A estratégia política errática dos aliados de Wanderlei Barbosa segue fazendo estragos na especulada candidata dos aliados de Wanderlei Barbosa.
O vazamento (não negado) de que Amélio Cayres decidirá seu futuro até quarta-feira (depois de reunião tensa entre ambos) mais que negar, reafirma o clima da animosidade no ambiente palaciano.
Contrário senso, se estaria perante uma farsa. De público Amélio demonstraria oposição às escolhas de Wanderlei – e este não as negaria certificando a dissensão – e internamente houvesse uma combinação.
Sobrando ao eleitor o papel de espectador preventivo acerca do objeto combinado, dada a assertividade dos discursos de Amélio e o silêncio de Wanderlei sobre o assunto.
E se está falando chefe do Executivo e Legislativo estaduais.
Uma relação que não comportaria amor e ódio, tapas e beijos, dada a institucionalidade pública e a proximidade partidária.

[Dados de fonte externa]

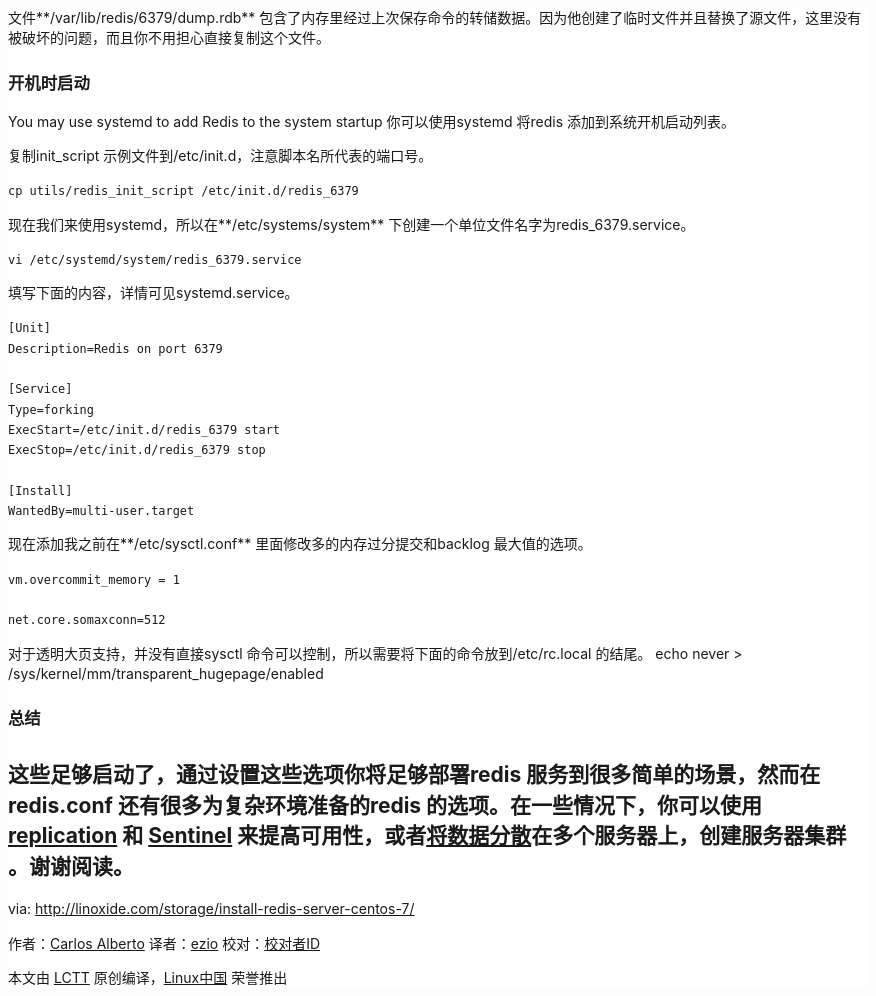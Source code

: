 文件**/var/lib/redis/6379/dump.rdb** 包含了内存里经过上次保存命令的转储数据。因为他创建了临时文件并且替换了源文件，这里没有被破坏的问题，而且你不用担心直接复制这个文件。

### 开机时启动 ###

You may use systemd to add Redis to the system startup
你可以使用systemd 将redis 添加到系统开机启动列表。

复制init_script 示例文件到/etc/init.d，注意脚本名所代表的端口号。

    cp utils/redis_init_script /etc/init.d/redis_6379

现在我们来使用systemd，所以在**/etc/systems/system** 下创建一个单位文件名字为redis_6379.service。

    vi /etc/systemd/system/redis_6379.service

填写下面的内容，详情可见systemd.service。

    [Unit]
    Description=Redis on port 6379

    [Service]
    Type=forking
    ExecStart=/etc/init.d/redis_6379 start
    ExecStop=/etc/init.d/redis_6379 stop

    [Install]
    WantedBy=multi-user.target

现在添加我之前在**/etc/sysctl.conf** 里面修改多的内存过分提交和backlog 最大值的选项。

    vm.overcommit_memory = 1

    net.core.somaxconn=512

对于透明大页支持，并没有直接sysctl 命令可以控制，所以需要将下面的命令放到/etc/rc.local 的结尾。
    echo never > /sys/kernel/mm/transparent_hugepage/enabled

### 总结 ###

这些足够启动了，通过设置这些选项你将足够部署redis 服务到很多简单的场景，然而在redis.conf 还有很多为复杂环境准备的redis 的选项。在一些情况下，你可以使用[replication][4] 和 [Sentinel][5]  来提高可用性，或者[将数据分散][6]在多个服务器上，创建服务器集群 。谢谢阅读。
--------------------------------------------------------------------------------

via: http://linoxide.com/storage/install-redis-server-centos-7/

作者：[Carlos Alberto][a]
译者：[ezio](https://github.com/oska874)
校对：[校对者ID](https://github.com/校对者ID)

本文由 [LCTT](https://github.com/LCTT/TranslateProject) 原创编译，[Linux中国](https://linux.cn/) 荣誉推出

[a]:http://linoxide.com/author/carlosal/
[1]:http://redis.io/download
[2]:https://www.kernel.org/doc/Documentation/vm/overcommit-accounting
[3]:https://www.kernel.org/doc/Documentation/networking/ip-sysctl.txt
[4]:http://redis.io/topics/replication
[5]:http://redis.io/topics/sentinel
[6]:http://redis.io/topics/partitioning
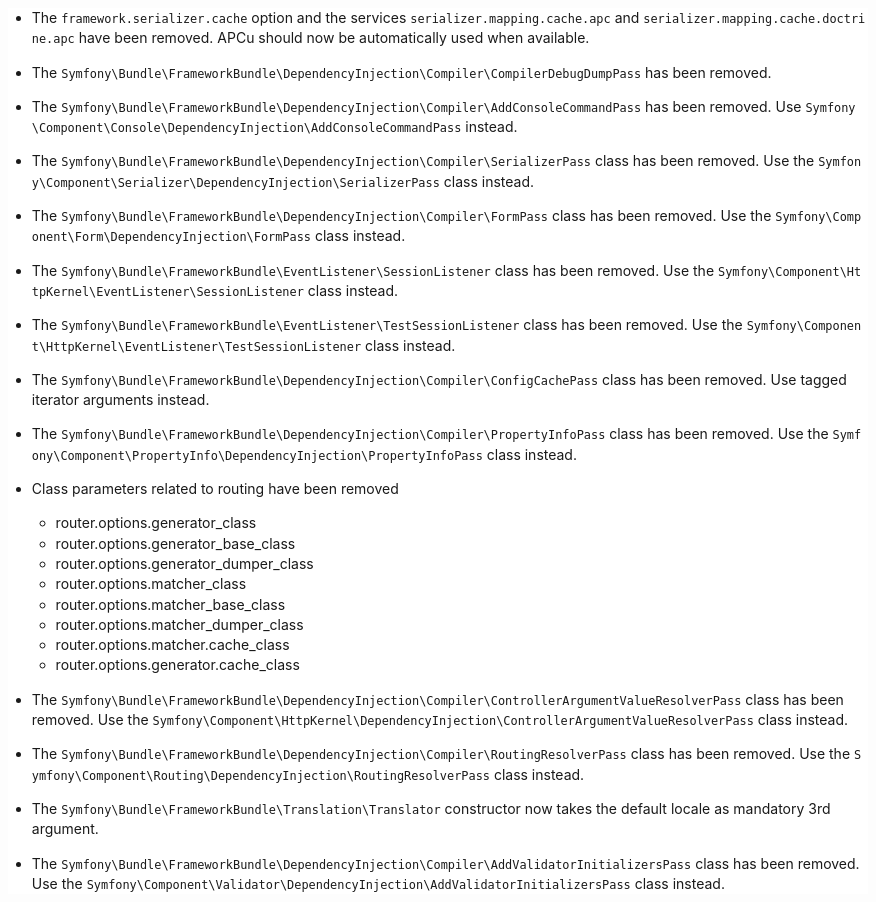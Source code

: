 * The `framework.serializer.cache` option and the services
   `serializer.mapping.cache.apc` and `serializer.mapping.cache.doctrine.apc`
   have been removed. APCu should now be automatically used when available.

 * The `Symfony\Bundle\FrameworkBundle\DependencyInjection\Compiler\CompilerDebugDumpPass` has been removed.

 * The `Symfony\Bundle\FrameworkBundle\DependencyInjection\Compiler\AddConsoleCommandPass` has been removed.
   Use `Symfony\Component\Console\DependencyInjection\AddConsoleCommandPass` instead.

 * The `Symfony\Bundle\FrameworkBundle\DependencyInjection\Compiler\SerializerPass` class has been removed.
   Use the `Symfony\Component\Serializer\DependencyInjection\SerializerPass` class instead.

 * The `Symfony\Bundle\FrameworkBundle\DependencyInjection\Compiler\FormPass` class has been
   removed. Use the `Symfony\Component\Form\DependencyInjection\FormPass` class instead.

 * The `Symfony\Bundle\FrameworkBundle\EventListener\SessionListener` class has been removed.
   Use the `Symfony\Component\HttpKernel\EventListener\SessionListener` class instead.

 * The `Symfony\Bundle\FrameworkBundle\EventListener\TestSessionListener` class has been
   removed. Use the `Symfony\Component\HttpKernel\EventListener\TestSessionListener`
   class instead.

 * The `Symfony\Bundle\FrameworkBundle\DependencyInjection\Compiler\ConfigCachePass` class has been removed.
   Use tagged iterator arguments instead.

 * The `Symfony\Bundle\FrameworkBundle\DependencyInjection\Compiler\PropertyInfoPass` class has been
   removed. Use the `Symfony\Component\PropertyInfo\DependencyInjection\PropertyInfoPass`
   class instead.

 * Class parameters related to routing have been removed
    * router.options.generator_class
    * router.options.generator_base_class
    * router.options.generator_dumper_class
    * router.options.matcher_class
    * router.options.matcher_base_class
    * router.options.matcher_dumper_class
    * router.options.matcher.cache_class
    * router.options.generator.cache_class

 * The `Symfony\Bundle\FrameworkBundle\DependencyInjection\Compiler\ControllerArgumentValueResolverPass` class
   has been removed. Use the `Symfony\Component\HttpKernel\DependencyInjection\ControllerArgumentValueResolverPass`
   class instead.

 * The `Symfony\Bundle\FrameworkBundle\DependencyInjection\Compiler\RoutingResolverPass`
   class has been removed. Use the
   `Symfony\Component\Routing\DependencyInjection\RoutingResolverPass` class instead.

 * The `Symfony\Bundle\FrameworkBundle\Translation\Translator` constructor now takes the
   default locale as mandatory 3rd argument.

 * The `Symfony\Bundle\FrameworkBundle\DependencyInjection\Compiler\AddValidatorInitializersPass` class has been
   removed. Use the `Symfony\Component\Validator\DependencyInjection\AddValidatorInitializersPass`
   class instead.
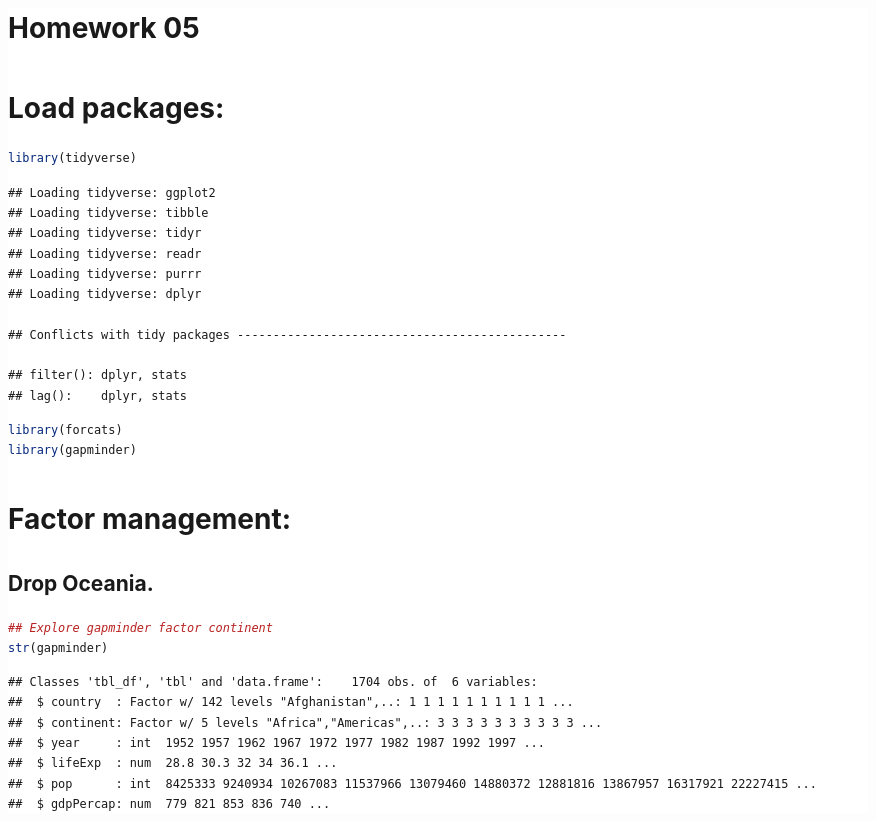 Homework 05
================

Load packages:
==============

``` r
library(tidyverse)
```

    ## Loading tidyverse: ggplot2
    ## Loading tidyverse: tibble
    ## Loading tidyverse: tidyr
    ## Loading tidyverse: readr
    ## Loading tidyverse: purrr
    ## Loading tidyverse: dplyr

    ## Conflicts with tidy packages ----------------------------------------------

    ## filter(): dplyr, stats
    ## lag():    dplyr, stats

``` r
library(forcats)
library(gapminder)
```

Factor management:
==================

Drop Oceania.
-------------

``` r
## Explore gapminder factor continent
str(gapminder)
```

    ## Classes 'tbl_df', 'tbl' and 'data.frame':    1704 obs. of  6 variables:
    ##  $ country  : Factor w/ 142 levels "Afghanistan",..: 1 1 1 1 1 1 1 1 1 1 ...
    ##  $ continent: Factor w/ 5 levels "Africa","Americas",..: 3 3 3 3 3 3 3 3 3 3 ...
    ##  $ year     : int  1952 1957 1962 1967 1972 1977 1982 1987 1992 1997 ...
    ##  $ lifeExp  : num  28.8 30.3 32 34 36.1 ...
    ##  $ pop      : int  8425333 9240934 10267083 11537966 13079460 14880372 12881816 13867957 16317921 22227415 ...
    ##  $ gdpPercap: num  779 821 853 836 740 ...
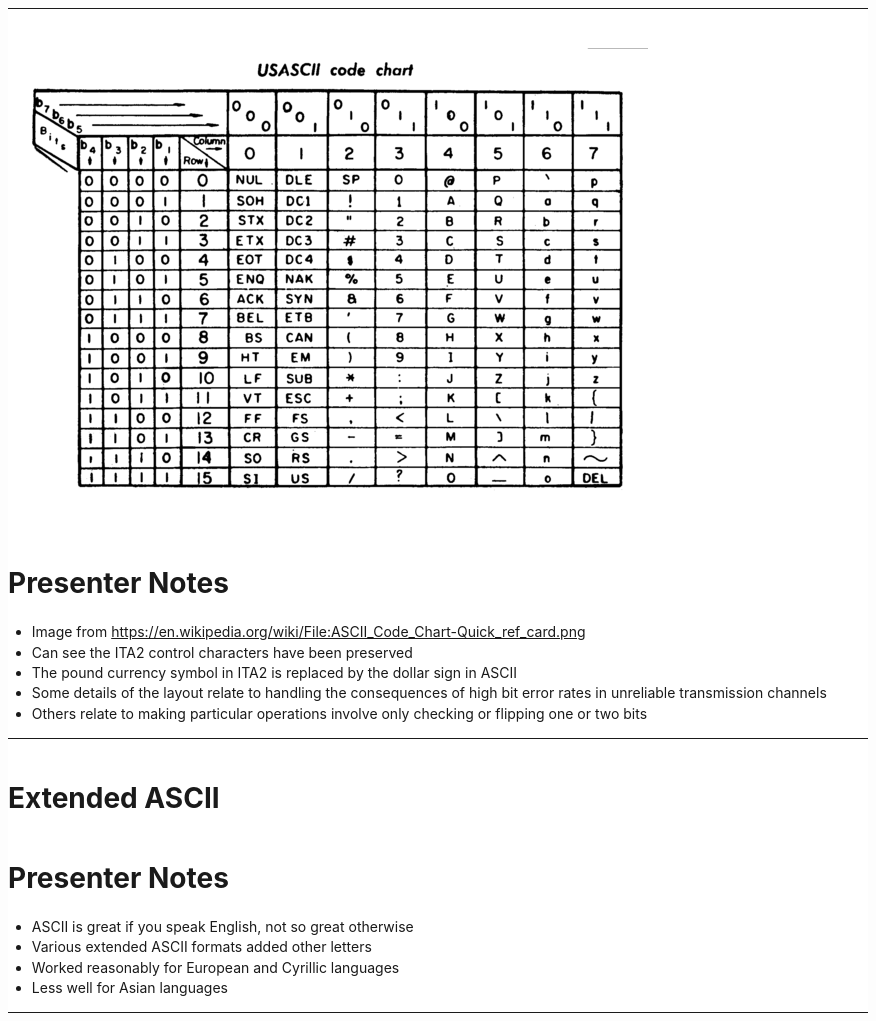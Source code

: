 ----

# <img src="ascii.png"/>

# Presenter Notes

* Image from https://en.wikipedia.org/wiki/File:ASCII_Code_Chart-Quick_ref_card.png
* Can see the ITA2 control characters have been preserved
* The pound currency symbol in ITA2 is replaced by the dollar sign in ASCII
* Some details of the layout relate to handling the consequences of high
  bit error rates in unreliable transmission channels
* Others relate to making particular operations involve only checking or
  flipping one or two bits

----

# Extended ASCII

# Presenter Notes

* ASCII is great if you speak English, not so great otherwise
* Various extended ASCII formats added other letters
* Worked reasonably for European and Cyrillic languages
* Less well for Asian languages

----
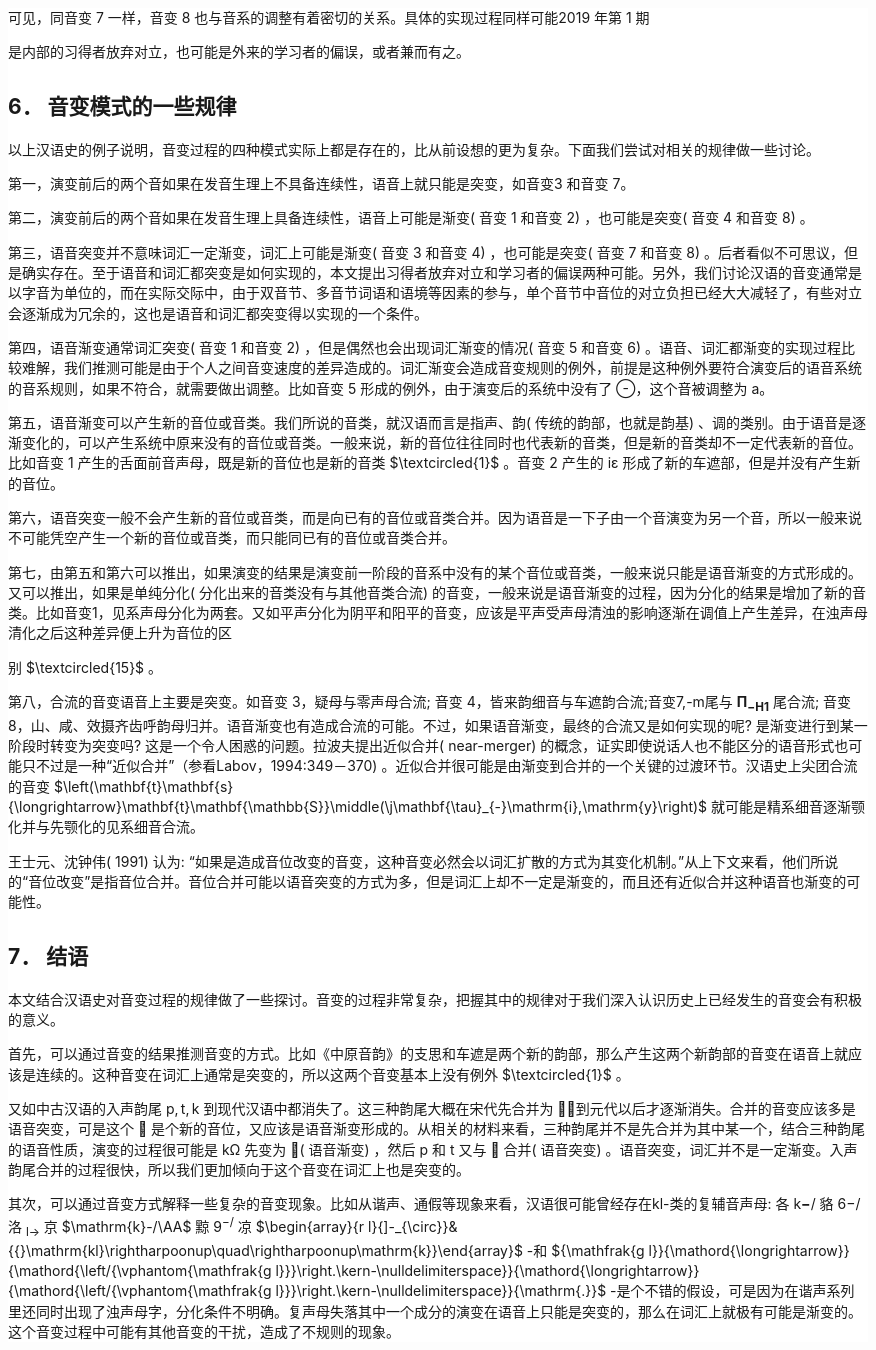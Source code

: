 可见，同音变 7 一样，音变 8 也与音系的调整有着密切的关系。具体的实现过程同样可能2019 年第 1 期  

是内部的习得者放弃对立，也可能是外来的学习者的偏误，或者兼而有之。  

## 6． 音变模式的一些规律  

以上汉语史的例子说明，音变过程的四种模式实际上都是存在的，比从前设想的更为复杂。下面我们尝试对相关的规律做一些讨论。  

第一，演变前后的两个音如果在发音生理上不具备连续性，语音上就只能是突变，如音变3 和音变 7。  

第二，演变前后的两个音如果在发音生理上具备连续性，语音上可能是渐变( 音变 1 和音变 2) ，也可能是突变( 音变 4 和音变 8) 。  

第三，语音突变并不意味词汇一定渐变，词汇上可能是渐变( 音变 3 和音变 4) ，也可能是突变( 音变 7 和音变 8) 。后者看似不可思议，但是确实存在。至于语音和词汇都突变是如何实现的，本文提出习得者放弃对立和学习者的偏误两种可能。另外，我们讨论汉语的音变通常是以字音为单位的，而在实际交际中，由于双音节、多音节词语和语境等因素的参与，单个音节中音位的对立负担已经大大减轻了，有些对立会逐渐成为冗余的，这也是语音和词汇都突变得以实现的一个条件。  

第四，语音渐变通常词汇突变( 音变 1 和音变 2) ，但是偶然也会出现词汇渐变的情况( 音变 5 和音变 6) 。语音、词汇都渐变的实现过程比较难解，我们推测可能是由于个人之间音变速度的差异造成的。词汇渐变会造成音变规则的例外，前提是这种例外要符合演变后的语音系统的音系规则，如果不符合，就需要做出调整。比如音变 5 形成的例外，由于演变后的系统中没有了 ，这个音被调整为 a。  

第五，语音渐变可以产生新的音位或音类。我们所说的音类，就汉语而言是指声、韵( 传统的韵部，也就是韵基) 、调的类别。由于语音是逐渐变化的，可以产生系统中原来没有的音位或音类。一般来说，新的音位往往同时也代表新的音类，但是新的音类却不一定代表新的音位。比如音变 1 产生的舌面前音声母，既是新的音位也是新的音类 $\textcircled{1}$ 。音变 2 产生的 iε 形成了新的车遮部，但是并没有产生新的音位。  

第六，语音突变一般不会产生新的音位或音类，而是向已有的音位或音类合并。因为语音是一下子由一个音演变为另一个音，所以一般来说不可能凭空产生一个新的音位或音类，而只能同已有的音位或音类合并。  

第七，由第五和第六可以推出，如果演变的结果是演变前一阶段的音系中没有的某个音位或音类，一般来说只能是语音渐变的方式形成的。又可以推出，如果是单纯分化( 分化出来的音类没有与其他音类合流) 的音变，一般来说是语音渐变的过程，因为分化的结果是增加了新的音类。比如音变1，见系声母分化为两套。又如平声分化为阴平和阳平的音变，应该是平声受声母清浊的影响逐渐在调值上产生差异，在浊声母清化之后这种差异便上升为音位的区  

别 $\textcircled{15}$ 。  

第八，合流的音变语音上主要是突变。如音变 3，疑母与零声母合流; 音变 4，皆来韵细音与车遮韵合流;音变7,-m尾与 $\mathbf{\Pi}_{\mathbf{-H1}}$ 尾合流; 音变 8，山、咸、效摄齐齿呼韵母归并。语音渐变也有造成合流的可能。不过，如果语音渐变，最终的合流又是如何实现的呢? 是渐变进行到某一阶段时转变为突变吗? 这是一个令人困惑的问题。拉波夫提出近似合并( near-merger) 的概念，证实即使说话人也不能区分的语音形式也可能只不过是一种“近似合并”（参看Labov，1994:349－370) 。近似合并很可能是由渐变到合并的一个关键的过渡环节。汉语史上尖团合流的音变 $\left(\mathbf{t}\mathbf{s}{\longrightarrow}\mathbf{t}\mathbf{\mathbb{S}}\middle(\j\mathbf{\tau}_{-}\mathrm{i},\mathrm{y}\right)$ 就可能是精系细音逐渐颚化并与先颚化的见系细音合流。  

王士元、沈钟伟( 1991) 认为: “如果是造成音位改变的音变，这种音变必然会以词汇扩散的方式为其变化机制。”从上下文来看，他们所说的“音位改变”是指音位合并。音位合并可能以语音突变的方式为多，但是词汇上却不一定是渐变的，而且还有近似合并这种语音也渐变的可能性。  

## 7． 结语  

本文结合汉语史对音变过程的规律做了一些探讨。音变的过程非常复杂，把握其中的规律对于我们深入认识历史上已经发生的音变会有积极的意义。  

首先，可以通过音变的结果推测音变的方式。比如《中原音韵》的支思和车遮是两个新的韵部，那么产生这两个新韵部的音变在语音上就应该是连续的。这种音变在词汇上通常是突变的，所以这两个音变基本上没有例外 $\textcircled{1}$ 。  

又如中古汉语的入声韵尾 $\mathrm{p},\mathrm{t},\mathrm{k}$ 到现代汉语中都消失了。这三种韵尾大概在宋代先合并为 ，到元代以后才逐渐消失。合并的音变应该多是语音突变，可是这个  是个新的音位，又应该是语音渐变形成的。从相关的材料来看，三种韵尾并不是先合并为其中某一个，结合三种韵尾的语音性质，演变的过程很可能是 $\mathrm{k\Omega}$ 先变为 ( 语音渐变) ，然后 $\mathrm{p}$ 和 t 又与  合并( 语音突变) 。语音突变，词汇并不是一定渐变。入声韵尾合并的过程很快，所以我们更加倾向于这个音变在词汇上也是突变的。  

其次，可以通过音变方式解释一些复杂的音变现象。比如从谐声、通假等现象来看，汉语很可能曾经存在kl-类的复辅音声母: 各 $\mathrm{k}\mathbf{-}/$ 貉 $\mathrm{6-}/$ 洛 $_{\mathrm{l}\to}$ 京 $\mathrm{k}-/\AA$ 黥 $9^{-/}$ 凉 $\begin{array}{r l}{]-_{\circ}}&{{}\mathrm{kl}\rightharpoonup\quad\rightharpoonup\mathrm{k}}\end{array}$ -和 ${\mathfrak{g l}}{\mathord{\longrightarrow}}{\mathord{\left/{\vphantom{\mathfrak{g l}}}\right.\kern-\nulldelimiterspace}}{\mathord{\longrightarrow}}{\mathord{\left/{\vphantom{\mathfrak{g l}}}\right.\kern-\nulldelimiterspace}}{\mathrm{.}}$ -是个不错的假设，可是因为在谐声系列里还同时出现了浊声母字，分化条件不明确。复声母失落其中一个成分的演变在语音上只能是突变的，那么在词汇上就极有可能是渐变的。这个音变过程中可能有其他音变的干扰，造成了不规则的现象。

Muito embora ambos tenham oscilado entre juras de amor eterno e rancores escondidos por presumidas infidelidades.
É uma divergência relevante que para convergir necessita mais que retórica eleitoral nas cavidades auriculares do eleitor. A deficiência de política (e de conversação) no Republicanos, com efeito e os fatos o realçam, é indiscutível.
Nada mais criativo, portanto, do que a especulação (impulsionada no governo) de que Amélio poderia disputar o Senado numa candidatura avulsa. No Republicanos ou MDB.
Apesar de previsto pela legislação eleitoral, seria por demais interessante ver Amélio disputar o Senado pelo Republicanos (presidido por Wanderlei), de forma avulsa, com o partido coligado, na majoritária, com UB/PL/PP que já tem consolidados os nomes de Eduardo Gomes e Carlos Gaguim.
Diz-se ainda que pode migrar para o MDB. É uma linha sem ganho eleitoral a Amélio e ao MDB. Baseada no chutômetro instintivo. O mesmo que estipula (na imprensa) a data de quarta-feira, dia 25, para uma definição do presidente do Legislativo.
Nem no calendário há racionalidade. Na verdade quarta-feira é a data da reunião de lançamento da pré-candidatura de Laurez Moreira. A de Dorinha está prevista para dia 27 e a janela partidária termina em 3 de abril.
Tudo indica que tanto Wanderlei quanto Amélio perderam o “time”. O Republicanos, nem se Wanderlei voltasse atrás, conseguiria, agora, força política para alterar a majoritária de Dorinha Seabra. É possível só a forceps.
Wanderlei deixou perder grande parcela de seu ativo. Caso contrário, não migraria de Amélio para Dorinha. As circunstâncias estão aí e não são de difícil observação.
Somada as necessidades dos candidatos na chapa proporcional, insegurança total quanto ao destino do grupo.
Terá o Palácio que contentar-se em ser coadjuvante. E de modo rebaixado: Dorinha, é imperioso compreender e entender, quer o apoio de Wanderlei
Mas a ela não interessaria tão próximo que pareça ser a continuidade do seu governo, sujeita aos passivos dele consequentes.